→ **WHAT IS REQUIRED**: Copy each line from the entries that the word "level" appears in.

→ **DATA EXTRACT**:
··········

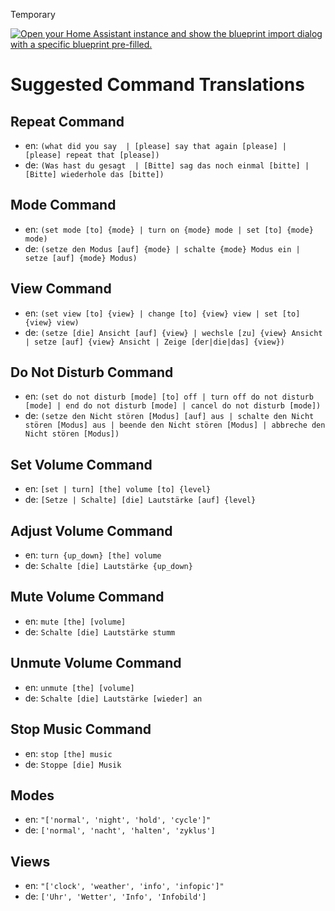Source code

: Temporary

[![Open your Home Assistant instance and show the blueprint import dialog with a specific blueprint pre-filled.](https://my.home-assistant.io/badges/blueprint_import.svg)](https://my.home-assistant.io/redirect/blueprint_import/?blueprint_url=https%3A%2F%2Fraw.githubusercontent.com%2Fdinki%2FView-Assist%2Frefs%2Fheads%2Fviewassist-multilingual%2FView_Assist_custom_sentences%2FDevice_Functions%2Fblueprint-devicefunctions.yaml)

# Suggested Command Translations

## Repeat Command

- en: `(what did you say  | [please] say that again [please] | [please] repeat that [please])`
- de: `(Was hast du gesagt  | [Bitte] sag das noch einmal [bitte] | [Bitte] wiederhole das [bitte])`

## Mode Command

- en: `(set mode [to] {mode} | turn on {mode} mode | set [to] {mode} mode)`
- de: `(setze den Modus [auf] {mode} | schalte {mode} Modus ein | setze [auf] {mode} Modus)`

## View Command

- en: `(set view [to] {view} | change [to] {view} view | set [to] {view} view)`
- de: `(setze [die] Ansicht [auf] {view} | wechsle [zu] {view} Ansicht | setze [auf] {view} Ansicht | Zeige [der|die|das] {view})`

## Do Not Disturb Command

- en: `(set do not disturb [mode] [to] off | turn off do not disturb [mode] | end do not disturb [mode] | cancel do not disturb [mode])`
- de: `(setze den Nicht stören [Modus] [auf] aus | schalte den Nicht stören [Modus] aus | beende den Nicht stören [Modus] | abbreche den Nicht stören [Modus])`

## Set Volume Command

- en: `[set | turn] [the] volume [to] {level}`
- de: `[Setze | Schalte] [die] Lautstärke [auf] {level}`

## Adjust Volume Command

- en: `turn {up_down} [the] volume`
- de: `Schalte [die] Lautstärke {up_down}`

## Mute Volume Command

- en: `mute [the] [volume]`
- de: `Schalte [die] Lautstärke stumm`

## Unmute Volume Command

- en: `unmute [the] [volume]`
- de: `Schalte [die] Lautstärke [wieder] an`

## Stop Music Command

- en: `stop [the] music`
- de: `Stoppe [die] Musik`

## Modes

- en: `"['normal', 'night', 'hold', 'cycle']"`
- de: `['normal', 'nacht', 'halten', 'zyklus']`

## Views

- en: `"['clock', 'weather', 'info', 'infopic']"`
- de: `['Uhr', 'Wetter', 'Info', 'Infobild']`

··········

→ **SOLVED PROBLEM**:
- en: `[set | turn] [the] volume [to] {level}`
- de: `[Setze | Schalte] [die] Lautstärke [auf] {level}`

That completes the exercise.